Study for Strings will be reinstalled at MoMA on the occasion of the museum’s first exhibition on sound art, which will run from August 10 to November 3. The question remains whether such an installation could be “moved” to a different architectural environment without losing a great deal of its meaning and reception. The fact is that not only the Turner Prize awards the relevance and achievements of sound art, but one of the most relevant modern art museums will gather 16 of the most prominent artists working with sound.
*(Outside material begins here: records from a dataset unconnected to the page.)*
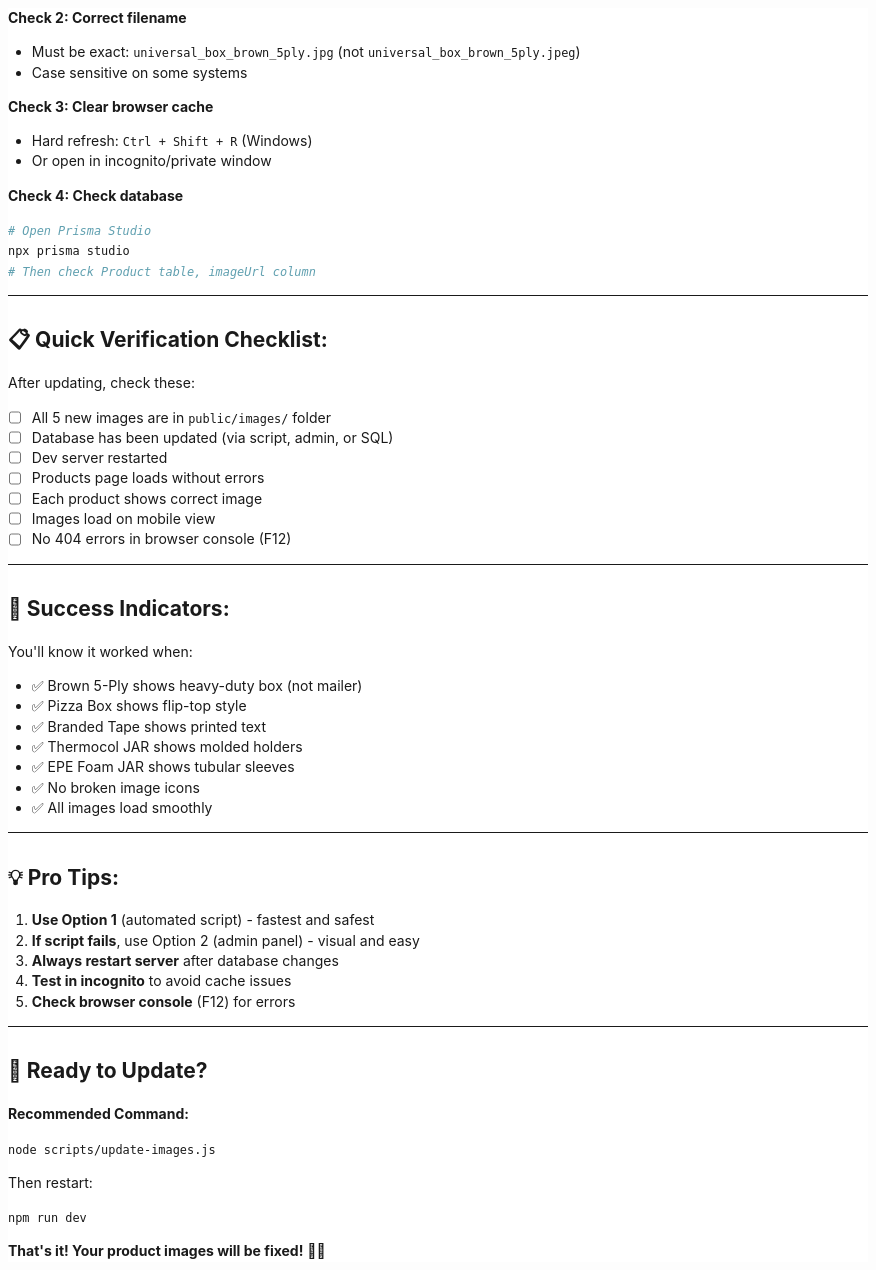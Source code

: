 **Check 2: Correct filename**
- Must be exact: `universal_box_brown_5ply.jpg` (not `universal_box_brown_5ply.jpeg`)
- Case sensitive on some systems

**Check 3: Clear browser cache**
- Hard refresh: `Ctrl + Shift + R` (Windows)
- Or open in incognito/private window

**Check 4: Check database**
```bash
# Open Prisma Studio
npx prisma studio
# Then check Product table, imageUrl column
```

---

## 📋 **Quick Verification Checklist:**

After updating, check these:

- [ ] All 5 new images are in `public/images/` folder
- [ ] Database has been updated (via script, admin, or SQL)
- [ ] Dev server restarted
- [ ] Products page loads without errors
- [ ] Each product shows correct image
- [ ] Images load on mobile view
- [ ] No 404 errors in browser console (F12)

---

## 🎉 **Success Indicators:**

You'll know it worked when:
- ✅ Brown 5-Ply shows heavy-duty box (not mailer)
- ✅ Pizza Box shows flip-top style
- ✅ Branded Tape shows printed text
- ✅ Thermocol JAR shows molded holders
- ✅ EPE Foam JAR shows tubular sleeves
- ✅ No broken image icons
- ✅ All images load smoothly

---

## 💡 **Pro Tips:**

1. **Use Option 1** (automated script) - fastest and safest
2. **If script fails**, use Option 2 (admin panel) - visual and easy
3. **Always restart server** after database changes
4. **Test in incognito** to avoid cache issues
5. **Check browser console** (F12) for errors

---

## 🚀 **Ready to Update?**

**Recommended Command:**
```bash
node scripts/update-images.js
```

Then restart:
```bash
npm run dev
```

**That's it! Your product images will be fixed!** 🎨✨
Susan Philipsz’s work represents a subtle and poetic approach to the use of sound, whose intention is to make us aware of our physical environment and of the sometimes invisible history attached to it, indeed very much like sculptures do.

NOTES

1.See, Charlotte Higgins. “Susan Philipsz: Sonic Boom,” The Guardian Tuesday 7 December 2010. http://www.theguardian.com/artanddesign/2010/dec/07/susan-philipsz-turner-prize

2.A detailed description of We Shall Be All can be found at <http://www.mcachicago.org/exhibitions/now/2013/254>

3.See, <http://www.tanyabonakdargallery.com/press_release.php?exhibit_id=196>

4.See,<http://documenta.de/research/assets/Uploads/Studyforstrings.pdf>

Caridad Botella is an art historian and independent art and film curator based in Bogotá, Colombia. From 2006 to 2011, she worked as director at Witzenhausen Gallery in Amsterdam and is now director of Independiente, the gallery’s curating project in Colombia. She is a frequent contributor to various publications in Europe and the U.S. and regularly lectures about cell-phone filmmaking, new-media curating, film appreciation and art history.